Les préconisations du HCSP
Outre l’aspect quantitatif, le rapport mentionne également le risque de voir la qualité de l’eau se dégrader sous l’effet des tensions croissantes sur la ressource, réduisant un peu plus la quantité d’eau disponible pour les différents usages humains, notamment la consommation d’eau potable. « Pour une ressource aussi vitale, un constat aussi grave nécessite une prise de conscience immédiate et des actions renforcées à court terme. Personne n’imagine vivre, en France, avec des restrictions massives et chroniques, entièrement subies », conclut le Haut-commissariat à la stratégie et au plan.
Ce dernier prône le renforcement du Plan eau présenté en mars 2023 et la mise en œuvre de d’actions de protection et de restauration ambitieuses des milieux « car la capacité des écosystèmes à faire face à un stress hydrique dépend étroitement de leur diversité et de leur richesse ».
Le HCSP estime indispensable « une transformation radicale des usages » afin de limiter les pressions sur les écosystèmes et les conflits à venir entre les usagers de l’eau. « Tout particulièrement, la régulation de l’irrigation par les pouvoirs publics, le soutien à des pratiques agro-écologiques plus sobres en eau, des mesures de sobriété énergétique dans l’ensemble de nos activités sont autant de solutions qui devront être mobilisées, en même temps et rapidement ».

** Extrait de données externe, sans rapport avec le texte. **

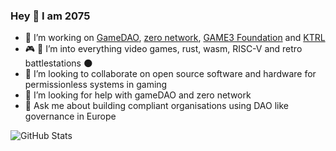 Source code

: ### Hey 👋 I am 2075
- 🔭 I’m working on [GameDAO](https://gamedao.co), [zero network](https://zero.io), [GAME3 Foundation](https://game3.foundation) and [KTRL](https://ktrl.one)
- 🎮 🌱 I’m into everything video games, rust, wasm, RISC-V and retro battlestations 🌑
- 👯 I’m looking to collaborate on open source software and hardware for permissionless systems in gaming
- 🤔 I’m looking for help with gameDAO and zero network
- 💬 Ask me about building compliant organisations using DAO like governance in Europe

![GitHub Stats](https://github-readme-stats.vercel.app/api?username=2075&show_icons=true&theme=synthwave)

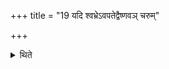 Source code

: +++
title = "19 यदि श्वभ्रेऽवपतेद्वैष्णवञ् चरुम्"

+++

<details><summary>थिते</summary>

यदि श्वभ्रेऽवपतेद्वैष्णवं चरुम् १९
</details>
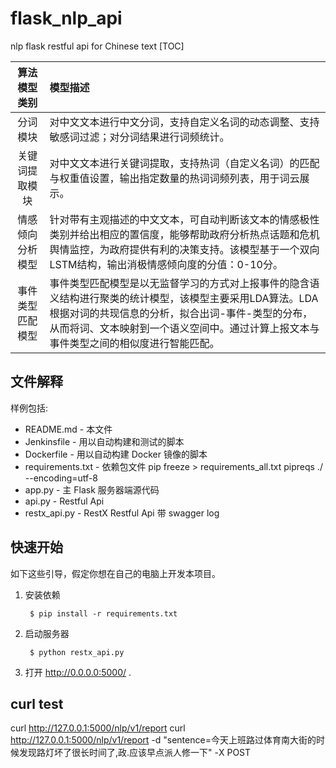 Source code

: 
# flask_nlp_api
nlp flask restful api for Chinese text
[TOC]

| 算法模型类别	| 模型描述| 
| :----: | :----- |
| 分词模块	| 对中文文本进行中文分词，支持自定义名词的动态调整、支持敏感词过滤；对分词结果进行词频统计。| 
| 关键词提取模块	| 对中文文本进行关键词提取，支持热词（自定义名词）的匹配与权重值设置，输出指定数量的热词词频列表，用于词云展示。| 
| 情感倾向分析模型	| 针对带有主观描述的中文文本，可自动判断该文本的情感极性类别并给出相应的置信度，能够帮助政府分析热点话题和危机舆情监控，为政府提供有利的决策支持。该模型基于一个双向LSTM结构，输出消极情感倾向度的分值：0-10分。| 
| 事件类型匹配模型	| 事件类型匹配模型是以无监督学习的方式对上报事件的隐含语义结构进行聚类的统计模型，该模型主要采用LDA算法。LDA根据对词的共现信息的分析，拟合出词-事件-类型的分布，从而将词、文本映射到一个语义空间中。通过计算上报文本与事件类型之间的相似度进行智能匹配。| 

文件解释
-----------

样例包括:

* README.md - 本文件
* Jenkinsfile - 用以自动构建和测试的脚本
* Dockerfile - 用以自动构建 Docker 镜像的脚本
* requirements.txt - 依赖包文件 pip freeze > requirements_all.txt   pipreqs ./ --encoding=utf-8
* app.py - 主 Flask 服务器端源代码
* api.py - Restful Api
* restx_api.py - RestX Restful Api 带 swagger log

快速开始
---------------

如下这些引导，假定你想在自己的电脑上开发本项目。

1. 安装依赖

        $ pip install -r requirements.txt


2. 启动服务器

        $ python restx_api.py

3. 打开 http://0.0.0.0:5000/ .


curl test
---------------

curl http://127.0.0.1:5000/nlp/v1/report
curl http://127.0.0.1:5000/nlp/v1/report -d "sentence=今天上班路过体育南大街的时候发现路灯坏了很长时间了,政.应该早点派人修一下" -X POST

Pour assurer la prise de conscience collective comme la prise de mesures effectives, le HCSP estime qu’un débat parlementaire annuel devrait se tenir dans chaque chambre, afin de permettre le suivi des mesures de sobriété et de réduction des tensions et d’en suggérer d’autres, sur la base d’un document de prévision Eau. Celui-ci ui serait préparé conjointement par le Haut-commissariat à la stratégie et au plan et le Secrétariat général à la planification écologique. « Éclairer et débattre, pour anticiper et agir ».